● **What the task asks**
Begin the copy at the line containing "the console codec" in the data below and end it at the line containing "Second, although insects", keeping each line exact and leaving out pictures.
Start of Provided information
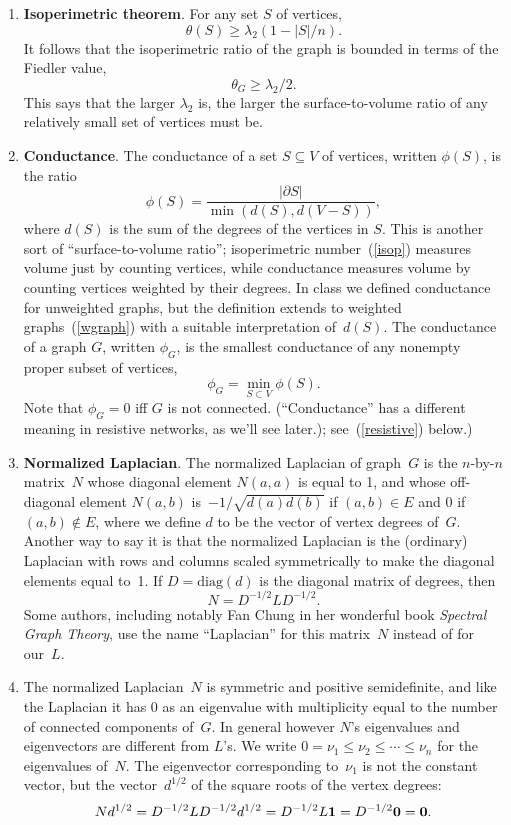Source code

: \documentclass[11pt]{article}
\newcommand{\m}[1]{{\bf{#1}}}       %
\newcommand{\ones}{\m1}             %
\newcommand{\zeros}{\m0}            %
\newcommand{\diag}{\mbox{diag}}
\begin{document}
\begin{enumerate}
\item\label{isopthm} {\bf Isoperimetric theorem}.
For any set $S$ of vertices, 
$$\theta(S) \geq \lambda_2(1-|S|/n).$$
It follows that the isoperimetric ratio of the graph is bounded 
in terms of the Fiedler value,
$$\theta_G \geq \lambda_2/2.$$
This says that the larger $\lambda_2$ is, the larger the surface-to-volume
ratio of any relatively small set of vertices must be.

\item\label{cond}{\bf Conductance}.
The conductance of a set $S\subseteq V$ of vertices,
written $\phi(S)$, is the ratio 
$$\phi(S) = \frac{|\partial S|}{\min(d(S),d(V-S))},$$
where $d(S)$ is the sum of the degrees of the vertices in $S$.
This is another sort of ``surface-to-volume ratio'';
isoperimetric number~(\ref{isop}) measures volume just by counting vertices, 
while conductance measures volume by counting vertices weighted by their degrees.
In class we defined conductance for unweighted graphs,
but the definition extends to weighted graphs~(\ref{wgraph}) with
a suitable interpretation of~$d(S)$.
The conductance of a graph $G$,
written $\phi_G$, is the smallest conductance of any nonempty 
proper subset of vertices,
$$\phi_G = \min_{S\subset V}\phi(S).$$
Note that $\phi_G=0$ iff $G$ is not connected.
(``Conductance'' has a different meaning in resistive networks, as we'll see later.); see~(\ref{resistive}) below.)

\item\label{nlap}{\bf Normalized Laplacian}.
The normalized Laplacian of graph~$G$ is 
the $n$-by-$n$ matrix~$N$
whose diagonal element $N(a,a)$ is equal to 1,
and whose off-diagonal element $N(a,b)$ 
is~$-1/\sqrt{d(a)d(b)}$ if $(a,b) \in E$ and $0$ if $(a,b) \notin E$,
where we define $d$ to be the vector of vertex degrees of~$G$.
Another way to say it is that the normalized Laplacian is 
the (ordinary) Laplacian with rows and columns scaled symmetrically 
to make the diagonal elements equal to~1. 
If $D=\diag(d)$ is the diagonal matrix of degrees, 
then 
$$N = D^{-1/2}LD^{-1/2}.$$
Some authors, including notably Fan Chung in her 
wonderful book {\em Spectral Graph Theory}, 
use the name ``Laplacian'' for this matrix~$N$
instead of for our~$L$.

\item\label{nlapeig}
The normalized Laplacian~$N$ is symmetric and 
positive semidefinite, and like the Laplacian
it has 0 as an eigenvalue with multiplicity
equal to the number of connected components
of~$G$.  In general however $N$'s eigenvalues
and eigenvectors are different from $L$'s.
We write $0=\nu_1\leq \nu_2\leq \cdots\leq \nu_n$
for the eigenvalues of~$N$.
The eigenvector corresponding to~$\nu_1$ is
not the constant vector, but the vector~$d^{1/2}$
of the square roots of the vertex degrees:
$$Nd^{1/2} = D^{-1/2}LD^{-1/2}d^{1/2} = D^{-1/2}L\ones = D^{-1/2}\zeros = \zeros.$$


\end{enumerate}
\end{document}
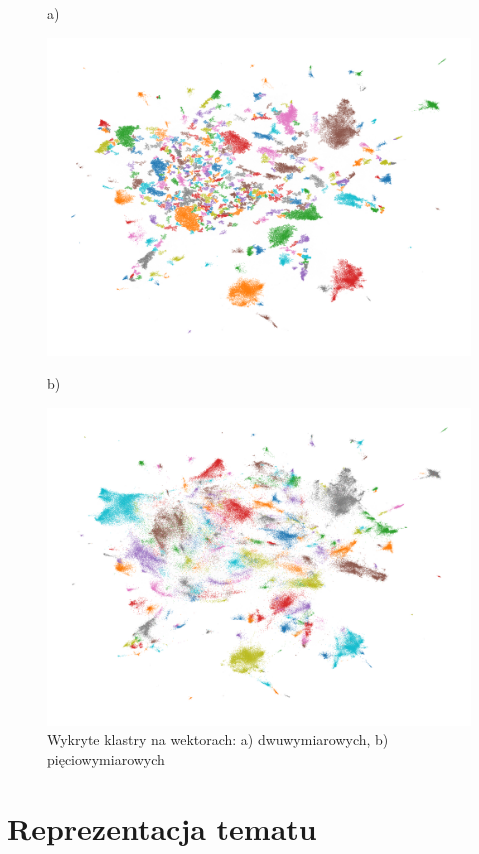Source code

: 	\begin{figure}[htb]
		\centering
		\begin{minipage}{.5\textwidth}
			a)\par\medskip %
			\includegraphics[width=\linewidth]{rys04/umap_15_100_1.png}
		\end{minipage}%
		\begin{minipage}{.5\textwidth}
			b)\par\medskip %
			\includegraphics[width=\linewidth]{rys04/umap_15_100_1_5d.png}
		\end{minipage}
		\caption{Wykryte klastry na wektorach: a) dwuwymiarowych, b) pięciowymiarowych}\label{fig:hdbscan} %
	\end{figure}

\section{Reprezentacja tematu}
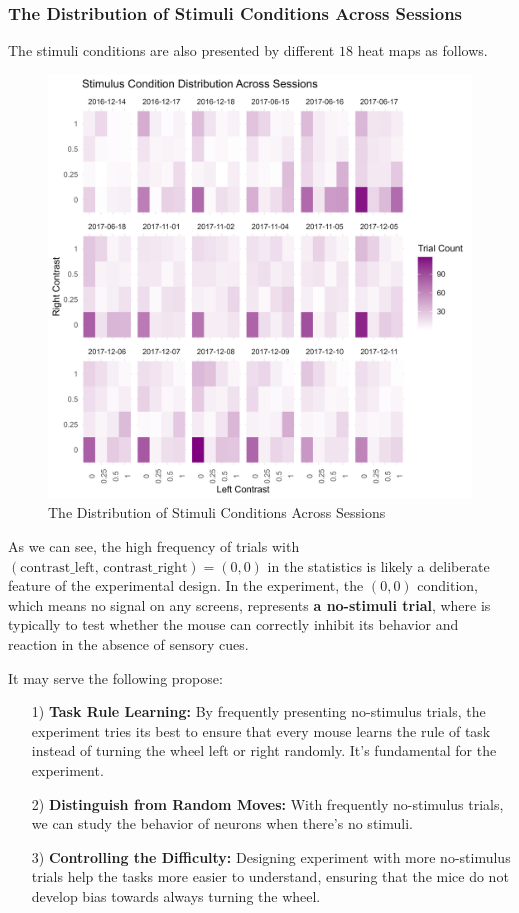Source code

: \documentclass{article}
\begin{document}
	\subsubsection{The Distribution of Stimuli Conditions Across Sessions}
	\par The stimuli conditions are also presented by different $18$ heat maps as follows.
	\begin{figure}[htbp]
		\centering
		\includegraphics[scale = 0.7]{Pics/005}
		\caption{The Distribution of Stimuli Conditions Across Sessions}
		\label{fig:005}
	\end{figure}
	\par As we can see, the high frequency of trials with $(\mbox{contrast\_left, contrast\_right}) = (0,0)$ in the statistics is likely a deliberate feature of the experimental design. In the experiment, the $(0,0)$ condition, which means no signal on any screens, represents \textbf{a no-stimuli trial}, where is typically to test whether the mouse can correctly inhibit its behavior and reaction in the absence of sensory cues.
	\par It may serve the following propose:
	\begin{itemize}
		\item [1)] \textbf{Task Rule Learning:} By frequently presenting no-stimulus trials, the experiment tries its best to ensure that every mouse learns the rule of task instead of turning the wheel left or right randomly. It's fundamental for the experiment.
		\item [2)] \textbf{Distinguish from Random Moves:} With frequently no-stimulus trials, we can study the behavior of neurons when there's no stimuli.
		\item [3)] \textbf{Controlling the Difficulty:} Designing experiment with more no-stimulus trials help the tasks more easier to understand, ensuring that the mice do not develop bias towards always turning the wheel.
	\end{itemize}
	\clearpage
\end{document}
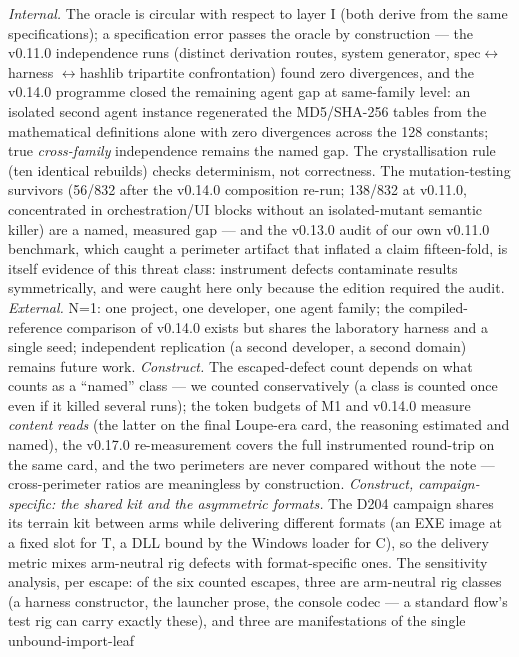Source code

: \documentclass[11pt,a4paper]{article}
\begin{document}
\emph{Internal.} The oracle is circular with respect to layer I
(both derive from the same specifications); a specification error passes
the oracle by construction --- the v0.11.0 independence runs (distinct
derivation routes, system generator, spec$\leftrightarrow$\allowbreak harness
$\leftrightarrow$\allowbreak hashlib tripartite confrontation) found zero
divergences, and the v0.14.0 programme closed the remaining agent gap
at same-family level: an isolated second agent instance regenerated the
MD5/SHA-256 tables from the mathematical definitions alone with zero
divergences across the 128 constants; true \emph{cross-family}
independence remains the named gap. The crystallisation rule (ten
identical rebuilds) checks
determinism, not correctness. The mutation-testing survivors (56/832
after the v0.14.0 composition re-run; 138/832 at v0.11.0,
concentrated in orchestration/UI blocks without an isolated-mutant
semantic killer) are a named, measured gap --- and the v0.13.0 audit of
our own v0.11.0 benchmark, which caught a perimeter artifact that
inflated a claim fifteen-fold, is itself evidence of this threat class:
instrument defects contaminate results symmetrically, and were caught
here only because the edition required the audit. \emph{External.} N=1: one
project, one developer, one agent family; the compiled-reference
comparison of v0.14.0 exists but shares the laboratory harness and a
single seed; independent replication (a second developer, a second
domain) remains future work. \emph{Construct.} The
escaped-defect count depends on what counts as a ``named'' class --- we
counted conservatively (a class is counted once even if it killed several
runs); the token budgets of M1 and v0.14.0 measure \emph{content reads}
(the latter on the final Loupe-era card, the reasoning estimated and
named), the v0.17.0 re-measurement covers the full instrumented
round-trip on the same card, and the two perimeters are never compared
without the note --- cross-perimeter ratios are meaningless by
construction.
\emph{Construct, campaign-specific: the shared kit and the asymmetric
formats.} The D204 campaign shares its terrain kit between arms while
delivering different formats (an EXE image at a fixed slot for T, a DLL
bound by the Windows loader for C), so the delivery metric mixes
arm-neutral rig defects with format-specific ones. The sensitivity
analysis, per escape: of the six counted escapes, three are
arm-neutral rig classes (a harness constructor, the launcher prose,
the console codec --- a standard flow's test rig can carry exactly
these), and three are manifestations of the single unbound-import-leaf
\end{document}
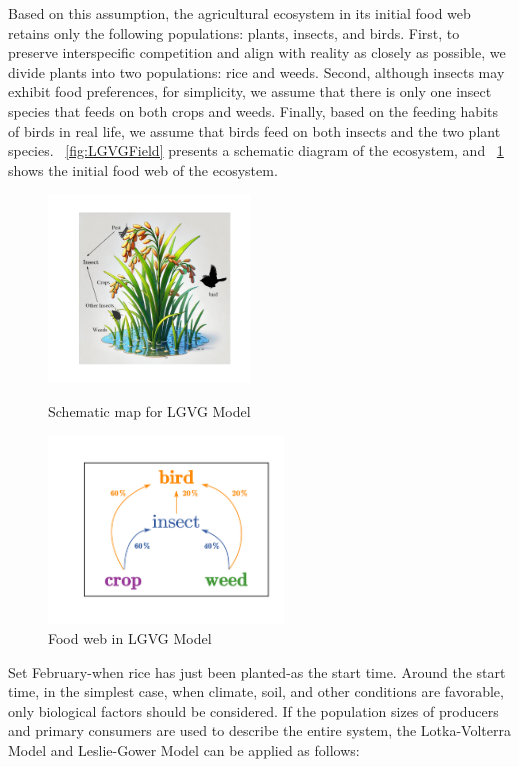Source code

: \documentclass{HZNUMCM}
\begin{document}
      Based on this assumption, the agricultural ecosystem in its initial food web retains only the following populations: plants, insects, and birds. 
      First, to preserve interspecific competition and align with reality as closely as possible, we divide plants into two populations: rice and weeds. 
      Second, although insects may exhibit food preferences, for simplicity, we assume that there is only one insect species that feeds on both crops and weeds. 
      Finally, based on the feeding habits of birds in real life, we assume that birds feed on both insects and the two plant species. 
      \figurename~\ref{fig:LGVGField} presents a schematic diagram of the ecosystem, and \figurename~\ref{fig:SimpleFoodWeb} shows the initial food web of the ecosystem.
      \begin{figure}[H]
        \centering
          \begin{minipage}[b]{0.45\linewidth}
              \centering
              \includegraphics[height=5cm, keepaspectratio]{images/LGVGField.pdf} %
              \caption{Schematic map for LGVG Model}
              \label{fig:LGVGField}
          \end{minipage}
        \hspace{0.05\linewidth}
          \begin{minipage}[b]{0.45\linewidth}
              \centering
              \includegraphics[height=5cm, keepaspectratio]{images/SimpleFoodWeb.pdf}
              \caption{Food web in LGVG Model}
              \label{fig:SimpleFoodWeb}
          \end{minipage}
        \end{figure}
      Set February-when rice has just been planted-as the start time.
      Around the start time, in the simplest case, when climate, soil, and other conditions are favorable, 
      only biological factors should be considered.
      If the population sizes of producers and primary consumers are used to describe the entire system, 
      the Lotka-Volterra Model\cite{wangersky1978lotka} and Leslie-Gower Model\cite{GUO20142850} can be applied as follows:
\end{document}
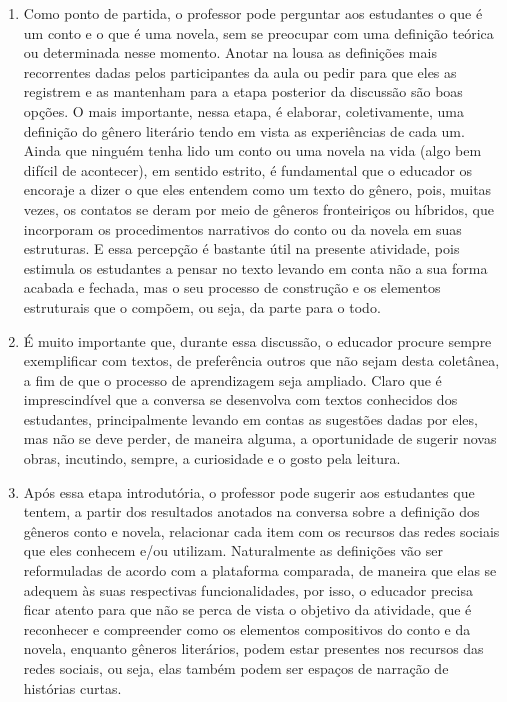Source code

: \documentclass[12pt]{extarticle}
\begin{document}
\begin{enumerate}
\item
Como ponto de partida, o professor pode
perguntar aos estudantes o que é um conto e o que é uma novela, sem se
preocupar com uma definição teórica ou determinada nesse momento. Anotar
na lousa as definições mais recorrentes dadas pelos participantes da aula
ou pedir para que eles as registrem e as mantenham para a etapa posterior
da discussão são boas opções. O mais importante, nessa etapa, é
elaborar, coletivamente, uma definição do gênero literário tendo em
vista as experiências de cada um. Ainda que ninguém tenha lido um conto
ou uma novela na vida (algo bem difícil de acontecer), em sentido
estrito, é fundamental que o educador os encoraje a dizer o que eles
entendem como um texto do gênero, pois, muitas vezes, os contatos se
deram por meio de gêneros fronteiriços ou híbridos, que incorporam os
procedimentos narrativos do conto ou da novela em suas estruturas. E
essa percepção é bastante útil na presente atividade, pois estimula os
estudantes a pensar no texto levando em conta não a sua forma acabada e
fechada, mas o seu processo de construção e os elementos estruturais que
o compõem, ou seja, da parte para o todo.

\item
É muito importante que, durante essa discussão, o educador procure
sempre exemplificar com textos, de preferência outros que não sejam
desta coletânea, a fim de que o processo de aprendizagem seja ampliado.
Claro que é imprescindível que a conversa se desenvolva com textos
conhecidos dos estudantes, principalmente levando em contas as sugestões
dadas por eles, mas não se deve perder, de maneira alguma, a
oportunidade de sugerir novas obras, incutindo, sempre, a curiosidade e
o gosto pela leitura.

\item
Após essa etapa introdutória, o professor pode sugerir aos estudantes
que tentem, a partir dos resultados anotados na conversa sobre a
definição dos gêneros conto e novela, relacionar cada item com os
recursos das redes sociais que eles conhecem e/ou utilizam. Naturalmente
as definições vão ser reformuladas de acordo com a plataforma comparada,
de maneira que elas se adequem às suas respectivas funcionalidades, por
isso, o educador precisa ficar atento para que não se perca de vista o
objetivo da atividade, que é reconhecer e compreender como os elementos
compositivos do conto e da novela, enquanto gêneros literários, podem
estar presentes nos recursos das redes sociais, ou seja, elas também
podem ser espaços de narração de histórias curtas.


\end{enumerate}
\end{document}
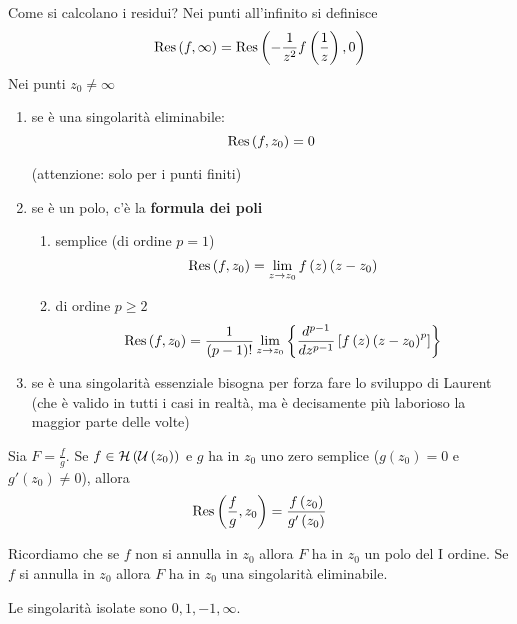 \begin{rem}
Come si calcolano i residui?
Nei punti all'infinito si definisce
\begin{equation*}
\operatorname{Res} \left(f,\infty \right) = \operatorname{Res} \left(- \frac{1}{z^{2}} f\left(\frac{1}{z}\right) ,0\right)
\end{equation*}
Nei punti $z_{0} \neq \infty $
\begin{enumerate}
\item se è una singolarità eliminabile:\begin{equation*}
\operatorname{Res} \left(f,z_{0}\right) = 0
\end{equation*}

(attenzione: solo per i punti finiti)
\item se è un polo, c'è la \textbf{formula dei poli}
\begin{enumerate}
\item semplice (di ordine $p = 1$)\begin{equation*}
\operatorname{Res} \left(f,z_{0}\right) = \lim\limits _{z\rightarrow z_{0}} f\left(z\right)\left(z - z_{0}\right)
\end{equation*}
\item di ordine $p\geqslant 2$\begin{equation*}
\operatorname{Res} \left(f,z_{0}\right) = \frac{1}{\left(p - 1\right) !}\lim\limits _{z\rightarrow z_{0}}\left\{\frac{d^{p - 1}}{dz^{p - 1}}\left[ f\left(z\right)\left(z - z_{0}\right)^{p}\right]\right\}
\end{equation*}
\end{enumerate}
\item se è una singolarità essenziale bisogna per forza fare lo sviluppo di Laurent (che è valido in tutti i casi in realtà, ma è decisamente più laborioso la maggior parte delle volte)
\end{enumerate}
\end{rem}
\begin{thm}
Sia $F = \frac{f}{g}$. Se $f\in \mathcal{H} \left(\mathcal{U} \left(z_{0}\right)\right)$ e $g$ ha in $z_{0}$ uno zero semplice ($g\left(z_{0}\right) = 0$ e $g'\left(z_{0}\right) \neq 0$), allora\begin{equation*}
\operatorname{Res} \left(\frac{f}{g} ,z_{0}\right) = \frac{f\left(z_{0}\right)}{g'\left(z_{0}\right)}
\end{equation*}

Ricordiamo che se $f$ non si annulla in $z_{0}$ allora $F$ ha in $z_{0}$ un polo del I ordine. Se $f$ si annulla in $z_{0}$ allora $F$ ha in $z_{0}$ una singolarità eliminabile.
\end{thm}
Le singolarità isolate sono $0,1, - 1,\infty $.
End of Provided information
● **Reply to the exercise**
the console codec --- a standard flow's test rig can carry exactly
these), and three are manifestations of the single unbound-import-leaf
\end{document}
Source code

: \documentclass{HZNUMCM}
\begin{document}
      Based on this assumption, the agricultural ecosystem in its initial food web retains only the following populations: plants, insects, and birds. 
      First, to preserve interspecific competition and align with reality as closely as possible, we divide plants into two populations: rice and weeds. 
      Second, although insects may exhibit food preferences, for simplicity, we assume that there is only one insect species that feeds on both crops and weeds. 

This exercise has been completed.